I am suddenly desperate for more information: have they met already since I’ve been in here? How many times? Where? When? Why? I begin to scour each site in turn, planning to go back all the way to when I left. It takes me thirty minutes to search one site as far back as a month and I get lucky and find something. It is from a month ago and it looks like they must have arranged a run then too. The message was not posted to me, so I would not have ordinarily seen it even if I were still living inside. And in any case, we had agreed that messages shouldn’t be sent on to me. We agreed that I would be the first one to make contact when it was safe to do so.

But James has broken the rule - Just in case I can make it, or want to make it, or need to make it, I don’t know. But either way he has given me an excuse to go - a reason to defy.

I know where they will be and when they will be there.

And I am done with NewState.

The other man has awoken in the looking glass and shattered the visage of his false reflection. I will not stay. The possibility of seeing them so soon is too much to ignore.

But as this excitement fills me from the bottom up, it is met halfway in equal measure by shame and guilt flowing from the top down. The emotions collide in the middle and push together until my stomach weighs as heavy as lead. I have spent months in ignorant happiness. Whilst I have sidestepped all danger in the bosom of the enemy, my friends have been in real danger and I have spared them so little thought that I almost even gave them away, imagining a time when I would try to bring them here.

And I have been sleeping with another woman.

I stand up, switch off the screens and kick my chair towards them. My mission has changed. I can stay here no longer. I have received the message just in time, for tomorrow is the thirtieth. Tomorrow, they will be meeting at the city library (like we did last time). And I will be there. Just in case… well, the case is this: my cover will not last. How can it? I am too disgusted with myself to maintain it. And then, at the same time, if I am honest, even now I do not trust myself not to be sucked back out of it.

I am done with NewState.

I am leaving.

And I will not return, unless it is to tear the building down.

I remain in my room for the rest of the day, except to deliver a message to Mary’s room. Though it pains me to deceive her, and it pains me to know that I am preparing to leave her, I know that I must. The possibility of seeing Janine again has confirmed that she will always be the priority, whatever betrayal I may have perpetrated in my confusion. I write in the letter that I am sorry for becoming angry, that new information still brings up old feelings that are hard to shake, but that I do not want her to think that I do not strive to understand. I say I will see her in two evening’s time as planned and that I am looking forward to it. But tomorrow evening I will already be gone.

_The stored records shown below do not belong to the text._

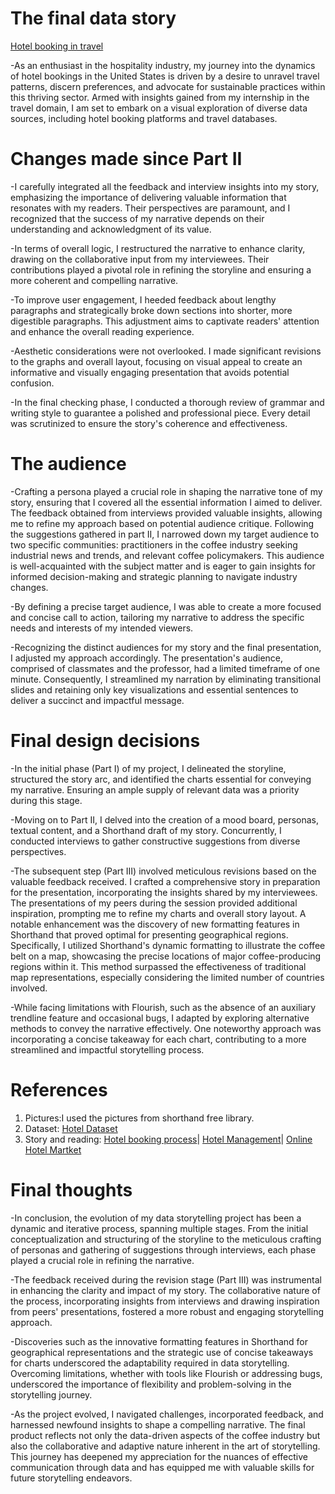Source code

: <script src="https://carnegiemellon.shorthandstories.com/media-project-proposal-travel/embed.js">
  
</script>

# The final data story
[Hotel booking in travel](https://preview.shorthand.com/8Bg1r2BKNXTpu6Xr)

-As an enthusiast in the hospitality industry, my journey into the dynamics of hotel bookings in the United States is driven by a desire to unravel travel   patterns, discern preferences, and advocate for sustainable practices within this thriving sector. Armed with insights gained from my internship in the   travel domain, I am set to embark on a visual exploration of diverse data sources, including hotel booking platforms and travel databases.

# Changes made since Part II
-I carefully integrated all the feedback and interview insights into my story, emphasizing the importance of delivering valuable information that resonates with my readers. Their perspectives are paramount, and I recognized that the success of my narrative depends on their understanding and acknowledgment of its value.

-In terms of overall logic, I restructured the narrative to enhance clarity, drawing on the collaborative input from my interviewees. Their contributions played a pivotal role in refining the storyline and ensuring a more coherent and compelling narrative.

-To improve user engagement, I heeded feedback about lengthy paragraphs and strategically broke down sections into shorter, more digestible paragraphs. This adjustment aims to captivate readers' attention and enhance the overall reading experience.

-Aesthetic considerations were not overlooked. I made significant revisions to the graphs and overall layout, focusing on visual appeal to create an informative and visually engaging presentation that avoids potential confusion.

-In the final checking phase, I conducted a thorough review of grammar and writing style to guarantee a polished and professional piece. Every detail was scrutinized to ensure the story's coherence and effectiveness.

# The audience
-Crafting a persona played a crucial role in shaping the narrative tone of my story, ensuring that I covered all the essential information I aimed to deliver. The feedback obtained from interviews provided valuable insights, allowing me to refine my approach based on potential audience critique. Following the suggestions gathered in part II, I narrowed down my target audience to two specific communities: practitioners in the coffee industry seeking industrial news and trends, and relevant coffee policymakers. This audience is well-acquainted with the subject matter and is eager to gain insights for informed decision-making and strategic planning to navigate industry changes.

-By defining a precise target audience, I was able to create a more focused and concise call to action, tailoring my narrative to address the specific needs and interests of my intended viewers.

-Recognizing the distinct audiences for my story and the final presentation, I adjusted my approach accordingly. The presentation's audience, comprised of classmates and the professor, had a limited timeframe of one minute. Consequently, I streamlined my narration by eliminating transitional slides and retaining only key visualizations and essential sentences to deliver a succinct and impactful message.

# Final design decisions

-In the initial phase (Part I) of my project, I delineated the storyline, structured the story arc, and identified the charts essential for conveying my narrative. Ensuring an ample supply of relevant data was a priority during this stage.

-Moving on to Part II, I delved into the creation of a mood board, personas, textual content, and a Shorthand draft of my story. Concurrently, I conducted interviews to gather constructive suggestions from diverse perspectives.

-The subsequent step (Part III) involved meticulous revisions based on the valuable feedback received. I crafted a comprehensive story in preparation for the presentation, incorporating the insights shared by my interviewees. The presentations of my peers during the session provided additional inspiration, prompting me to refine my charts and overall story layout. A notable enhancement was the discovery of new formatting features in Shorthand that proved optimal for presenting geographical regions. Specifically, I utilized Shorthand's dynamic formatting to illustrate the coffee belt on a map, showcasing the precise locations of major coffee-producing regions within it. This method surpassed the effectiveness of traditional map representations, especially considering the limited number of countries involved.

-While facing limitations with Flourish, such as the absence of an auxiliary trendline feature and occasional bugs, I adapted by exploring alternative methods to convey the narrative effectively. One noteworthy approach was incorporating a concise takeaway for each chart, contributing to a more streamlined and impactful storytelling process.

# References
1. Pictures:I used the pictures from shorthand free library.
2. Dataset: [Hotel Dataset]( https://www.huduser.gov/portal/datasets/50per.html#year2020)
3. Story and reading: [Hotel booking process](https://www.researchgate.net/publication/325980818_Understanding_of_online_hotel_booking_process_A_multiple_method_approach)|
                    [Hotel Management](https://ijcrt.org/papers/IJCRT22A6549.pdf)|
                    [Online Hotel Martket](https://www.ftc.gov/system/files/documents/reports/online-hotel-booking-market-federal-trade-commission-report-congress-recommended-enforcement-actions/p114500_ftc_report_to_congress_re_the_online_hotel_booking_market.pdf)


# Final thoughts

-In conclusion, the evolution of my data storytelling project has been a dynamic and iterative process, spanning multiple stages. From the initial conceptualization and structuring of the storyline to the meticulous crafting of personas and gathering of suggestions through interviews, each phase played a crucial role in refining the narrative.

-The feedback received during the revision stage (Part III) was instrumental in enhancing the clarity and impact of my story. The collaborative nature of the process, incorporating insights from interviews and drawing inspiration from peers' presentations, fostered a more robust and engaging storytelling approach.

-Discoveries such as the innovative formatting features in Shorthand for geographical representations and the strategic use of concise takeaways for charts underscored the adaptability required in data storytelling. Overcoming limitations, whether with tools like Flourish or addressing bugs, underscored the importance of flexibility and problem-solving in the storytelling journey.

-As the project evolved, I navigated challenges, incorporated feedback, and harnessed newfound insights to shape a compelling narrative. The final product reflects not only the data-driven aspects of the coffee industry but also the collaborative and adaptive nature inherent in the art of storytelling. This journey has deepened my appreciation for the nuances of effective communication through data and has equipped me with valuable skills for future storytelling endeavors.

I spend the night thinking over how I will leave. In truth, the idea of leaving has not occurred to me since I arrived, and I am now reminded of the tall fences and guard stations that I entered through when I got here.

I think through all sorts of plans and become distracted, imagining all manner of epic and unlikely escapades.

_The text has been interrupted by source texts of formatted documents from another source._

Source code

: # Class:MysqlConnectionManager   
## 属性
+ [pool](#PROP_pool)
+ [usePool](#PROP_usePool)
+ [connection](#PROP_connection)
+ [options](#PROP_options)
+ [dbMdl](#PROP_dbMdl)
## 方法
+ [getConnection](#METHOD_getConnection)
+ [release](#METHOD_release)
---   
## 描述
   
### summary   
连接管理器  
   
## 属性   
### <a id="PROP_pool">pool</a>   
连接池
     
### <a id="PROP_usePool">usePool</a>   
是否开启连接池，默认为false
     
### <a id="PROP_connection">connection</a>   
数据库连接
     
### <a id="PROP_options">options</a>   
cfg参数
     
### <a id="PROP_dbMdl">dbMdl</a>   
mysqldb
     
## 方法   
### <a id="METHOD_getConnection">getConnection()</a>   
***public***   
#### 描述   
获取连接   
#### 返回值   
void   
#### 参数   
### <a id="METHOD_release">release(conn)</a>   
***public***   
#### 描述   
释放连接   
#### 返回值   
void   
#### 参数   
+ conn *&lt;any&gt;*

In the end I settle upon the best plan I can think of. I finally get some sleep around three, thinking that whatever happens, tomorrow will be a long night.


Chapter Two Winter 2035 Peter Harrison

I spend most of the next day as usual. I wake up. I run. I work. I eat. I go to the recreation room for an hour or so. Nothing out of the ordinary. No one could suspect a thing. But, at four fifteen pm I leave my room carrying a duvet cover rolled up under my arm. I have purposefully spilled orange juice all over it. If I am stopped, or if anyone raises a quizzical eye, I can simply say that I am taking it directly to laundry because it is my spare and it was stained when I retrieved it from my cupboard, and I want to make sure I get a clean one for tonight. If I explain myself with enough haste and frustration, exasperated that it was not clean when I took it from the cupboard, I think my impatience will explain my behaviour.

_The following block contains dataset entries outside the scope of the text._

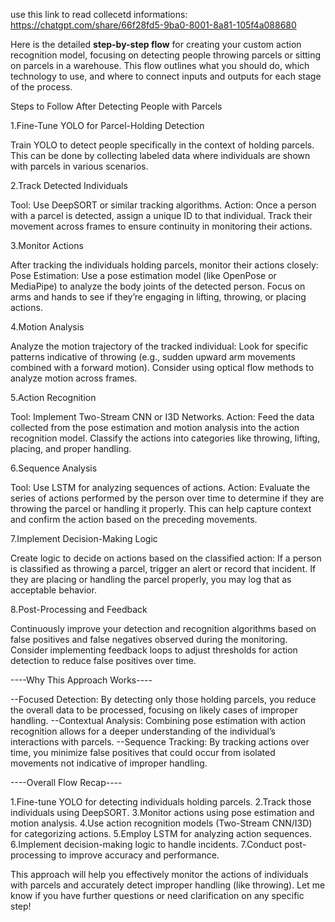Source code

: use this link to read collecetd informations: https://chatgpt.com/share/66f28fd5-9ba0-8001-8a81-105f4a088680

Here is the detailed **step-by-step flow** for creating your custom action recognition model, focusing on detecting people throwing parcels or sitting on parcels in a warehouse. This flow outlines what you should do, which technology to use, and where to connect inputs and outputs for each stage of the process.

Steps to Follow After Detecting People with Parcels

1.Fine-Tune YOLO for Parcel-Holding Detection

Train YOLO to detect people specifically in the context of holding parcels. This can be done by collecting labeled data where individuals are shown with parcels in various scenarios.

2.Track Detected Individuals

Tool: Use DeepSORT or similar tracking algorithms.
Action:
Once a person with a parcel is detected, assign a unique ID to that individual.
Track their movement across frames to ensure continuity in monitoring their actions.

3.Monitor Actions

After tracking the individuals holding parcels, monitor their actions closely:
Pose Estimation: Use a pose estimation model (like OpenPose or MediaPipe) to analyze the body joints of the detected person.
Focus on arms and hands to see if they’re engaging in lifting, throwing, or placing actions.

4.Motion Analysis

Analyze the motion trajectory of the tracked individual:
Look for specific patterns indicative of throwing (e.g., sudden upward arm movements combined with a forward motion).
Consider using optical flow methods to analyze motion across frames.

5.Action Recognition

Tool: Implement Two-Stream CNN or I3D Networks.
Action:
Feed the data collected from the pose estimation and motion analysis into the action recognition model.
Classify the actions into categories like throwing, lifting, placing, and proper handling.

6.Sequence Analysis

Tool: Use LSTM for analyzing sequences of actions.
Action:
Evaluate the series of actions performed by the person over time to determine if they are throwing the parcel or handling it properly.
This can help capture context and confirm the action based on the preceding movements.

7.Implement Decision-Making Logic

Create logic to decide on actions based on the classified action:
If a person is classified as throwing a parcel, trigger an alert or record that incident.
If they are placing or handling the parcel properly, you may log that as acceptable behavior.

8.Post-Processing and Feedback

Continuously improve your detection and recognition algorithms based on false positives and false negatives observed during the monitoring.
Consider implementing feedback loops to adjust thresholds for action detection to reduce false positives over time.

----Why This Approach Works----

--Focused Detection: By detecting only those holding parcels, you reduce the overall data to be processed, focusing on likely cases of improper handling.
--Contextual Analysis: Combining pose estimation with action recognition allows for a deeper understanding of the individual’s interactions with parcels.
--Sequence Tracking: By tracking actions over time, you minimize false positives that could occur from isolated movements not indicative of improper handling.

----Overall Flow Recap----

1.Fine-tune YOLO for detecting individuals holding parcels.
2.Track those individuals using DeepSORT.
3.Monitor actions using pose estimation and motion analysis. 
4.Use action recognition models (Two-Stream CNN/I3D) for categorizing actions.
5.Employ LSTM for analyzing action sequences.
6.Implement decision-making logic to handle incidents.
7.Conduct post-processing to improve accuracy and performance.

   This approach will help you effectively monitor the actions of individuals with parcels and accurately detect improper handling (like throwing). Let me know if you have further questions or need clarification on any specific step!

As luck would have it, I do not encounter anyone on my travels. In truth, I did not expect to. I have selected a time when very few roam the hallways in this part of the building: for some it is the time between recreation and dinner, time that most, like myself, use to fulfil our daily exercise requirement. Others, who work longer hours, will still be at work doing whatever it is they do, wherever it is they do it. This is why I have, on occasion, had the recreation room all to myself, and have relished the peace of sitting in an armchair, book in hand, living a world apart, with no-one to distract me.

And it is to the recreation room that I am now heading. It is the closest communal area to my room, and it is the one that I am most sure will be empty.

When I arrive, I pause at the door and listen closely, my ear pressed against the cool, white, glowing surface. Hearing nothing for thirty seconds or so, I resolve to make my entrance. I open the door ajar slowly and peer my head through the opening, not showing the load still stowed under my arm. If anyone is in there, I can simply say that I was looking for someone particular: oh, I thought we had agreed to meet… table tennis re-match… very important… must have got the time wrong… sorry to interrupt… see you later. But, again, my path is hazard free and I enter, closing the door behind me.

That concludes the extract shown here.